* **What the exercise asks**: Copy each line of the material in which the word "Laboratory" appears.

* **Information supplied**:
___

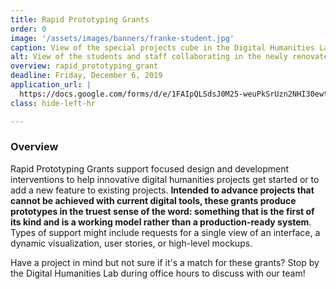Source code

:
 ```yaml
---
title: Rapid Prototyping Grants
order: 0
image: '/assets/images/banners/franke-student.jpg'
caption: View of the special projects cube in the Digital Humanities Laboratory. Photo by Mara Lavitt.
alt: View of the students and staff collaborating in the newly renovated Franke Family Digital Humanities Laboratory.
overview: rapid_prototyping_grant
deadline: Friday, December 6, 2019
application_url: |
  https://docs.google.com/forms/d/e/1FAIpQLSdsJ0M25-weuPkSrUzn2NHI30ewtov7VE10cp-nRFrfcEwLNw/viewform?usp=sf_link
class: hide-left-hr

---
```


### Overview

Rapid Prototyping Grants support focused design and development interventions to help innovative digital humanities projects get started or to add a new feature to existing projects. <strong>Intended to advance projects that cannot be achieved with current digital tools, these grants produce prototypes in the truest sense of the word: something that is the first of its kind and is a working model rather than a production-ready system</strong>. Types of support might include requests for a single view of an interface, a dynamic visualization, user stories, or high-level mockups.

Have a project in mind but not sure if it's a match for these grants? Stop by the Digital Humanities Lab during office hours to discuss with our team!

___

* **Task response**:
caption: View of the special projects cube in the Digital Humanities Laboratory. Photo by Mara Lavitt.
alt: View of the students and staff collaborating in the newly renovated Franke Family Digital Humanities Laboratory.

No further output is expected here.